No podemos estar todos en la misma habitación. Ya no. Por eso las visitas por separado. Mis hermanos mayores lo superaron bastante bien. Rubén no. Es delicado, como cuando la cinta del cassette se queda enganchada. No se te ocurre hacer demasiada fuerza para evitar que se rompa, y entonces acabás por  dejar la cinta ahí y clausurar el pasacassette. O eso o perder la cinta para siempre. Entonces dejamos la cinta ahí, y ya no tenemos más cassette ni pasacassette. Ahora cantamos nuestras propias canciones. Eso es lo que decidió Rubén. Después de todo, ya no iba a ser lo mismo.

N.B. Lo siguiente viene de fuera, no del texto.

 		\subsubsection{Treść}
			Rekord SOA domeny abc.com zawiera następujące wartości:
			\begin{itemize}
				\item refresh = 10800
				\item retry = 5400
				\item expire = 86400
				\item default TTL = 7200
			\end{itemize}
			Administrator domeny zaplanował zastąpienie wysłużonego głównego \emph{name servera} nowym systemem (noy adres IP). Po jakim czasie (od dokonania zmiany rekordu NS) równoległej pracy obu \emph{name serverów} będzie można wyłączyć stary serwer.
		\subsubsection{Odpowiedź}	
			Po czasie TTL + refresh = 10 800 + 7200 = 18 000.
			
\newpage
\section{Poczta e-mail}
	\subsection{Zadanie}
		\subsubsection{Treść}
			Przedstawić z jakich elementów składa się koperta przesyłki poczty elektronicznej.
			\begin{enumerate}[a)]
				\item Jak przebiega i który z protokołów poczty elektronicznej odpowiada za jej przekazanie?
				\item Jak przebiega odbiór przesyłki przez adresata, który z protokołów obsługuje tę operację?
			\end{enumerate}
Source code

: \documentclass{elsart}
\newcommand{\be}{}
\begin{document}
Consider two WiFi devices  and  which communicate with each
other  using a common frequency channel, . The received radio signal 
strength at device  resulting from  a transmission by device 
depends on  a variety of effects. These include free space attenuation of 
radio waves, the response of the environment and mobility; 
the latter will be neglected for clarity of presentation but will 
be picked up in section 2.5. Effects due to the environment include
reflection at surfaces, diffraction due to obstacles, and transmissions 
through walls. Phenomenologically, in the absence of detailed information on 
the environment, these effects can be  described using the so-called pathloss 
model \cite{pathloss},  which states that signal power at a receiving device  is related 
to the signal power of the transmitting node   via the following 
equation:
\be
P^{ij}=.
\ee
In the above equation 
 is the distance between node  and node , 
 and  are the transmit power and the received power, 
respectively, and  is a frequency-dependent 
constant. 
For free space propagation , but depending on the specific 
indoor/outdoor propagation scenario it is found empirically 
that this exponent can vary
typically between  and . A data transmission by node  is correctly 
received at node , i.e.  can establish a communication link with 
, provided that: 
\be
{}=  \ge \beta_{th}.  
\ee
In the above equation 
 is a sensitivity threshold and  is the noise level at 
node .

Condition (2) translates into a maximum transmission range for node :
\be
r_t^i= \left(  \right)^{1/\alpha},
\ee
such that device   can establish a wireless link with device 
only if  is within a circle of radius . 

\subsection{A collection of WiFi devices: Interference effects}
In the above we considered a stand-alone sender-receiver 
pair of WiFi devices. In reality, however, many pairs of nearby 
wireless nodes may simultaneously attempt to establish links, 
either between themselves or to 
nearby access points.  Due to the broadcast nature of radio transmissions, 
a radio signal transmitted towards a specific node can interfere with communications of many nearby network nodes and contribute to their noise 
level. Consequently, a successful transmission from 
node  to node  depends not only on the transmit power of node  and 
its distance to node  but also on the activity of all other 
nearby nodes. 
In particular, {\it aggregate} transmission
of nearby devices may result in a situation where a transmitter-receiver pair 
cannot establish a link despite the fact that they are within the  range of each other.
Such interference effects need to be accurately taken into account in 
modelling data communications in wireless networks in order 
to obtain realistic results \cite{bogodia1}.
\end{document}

—La chica canela desmejorando por la tarde con probabilidades de crisis.

—Ya fue, Rubén. Cantá otro rato, dale, que me tengo que ir.

Neil grabado de la radio sobre un viejo cassette de los Parchís. El otro truco de la cinta scotch, sobre los agujeritos del cassette, para transformar un cassette grabado en un cassette virgen. Sabiendo todo el tiempo, sin embargo, que las canciones siguen ahí, debajo de las otras canciones. Trocitos de metal flotando en un río de plástico. La batalla de los planetas. Mutación.

 

Le pregunto a mi hermano mayor si se acuerda todavía de las canciones de los Parchís. Claro, no fue hace tanto, me contesta. Le pregunto a Tato, mi hermano del medio. Me las canta. Le pregunto cómo se acuerda de las letras. Se encoge de hombros. No me pasaron muchas cosas en estos años, me contesta, con un pañuelito de crema mordido en la mano. Tato se casó, se compró el coche, la casa y el perro. Hijos no. Tanto no.

A Rubén no se me ocurre preguntarle esas cosas. Tiene mucho tiempo libre.

La única vez que le llevé los pañuelitos de crema Rubén empezó a recordar. Él había ido a la panadería a comprar medio kilo de figazas. Esa noche habría sandwiches de lomo para todos. Rubén vio los pañuelitos de crema pero no le alcanzaba, Madre nunca le daba monedas de más. Volvió a casa enfurruñado y la vio, apoyada junto a la pileta de la cocina, la botella de ácido en alto, el gesto inútil de taparse una nariz que ya casi no estaba allí. La piel goteando como crema.

—La chica canela con lloviznas ligeras tendiendo a piel ampollada por la noche.

A veces Rubén imita, interpreta. Mutación. Tormenta volcánica. Pequeña mutilación nocturna.

—¿Cómo vas a tocar ahora, Rubén?

—No me dolió.

Lo miro. Me acuerdo de cuando era chiquito, tan orgulloso de sus ojos pardos. Se le volvieron color canela con el tiempo, de tanto mirar para atrás. De tanto mirar desde lo alto de la escalera. Son los genes, decía un novio mío. En su fanatismo coleccionan brotes como quien memoriza polkas cada vez más veloces. Más violentas. No es eso, pienso yo, pero nunca se lo dije. Ni a mi ex novio ni a Rubén. A los otros no hace falta decirles nada. Basta llevarles masas frescas. Pero a Rubén hay que decirle cosas. Cada tanto hay que recordarle los pequeños gestos. Hay que prometerle que la chica canela está bien. Hay que contarle historias con chicas canela. Las chicas canela salen descalzas al jardín, se tapan los ojos, enceguecidas por el sol. Después estiran las manos hacia el cielo para sentir el calor.

 

 

 

Imagen: “The disappearing boy”, by Kai Samuels-Davis.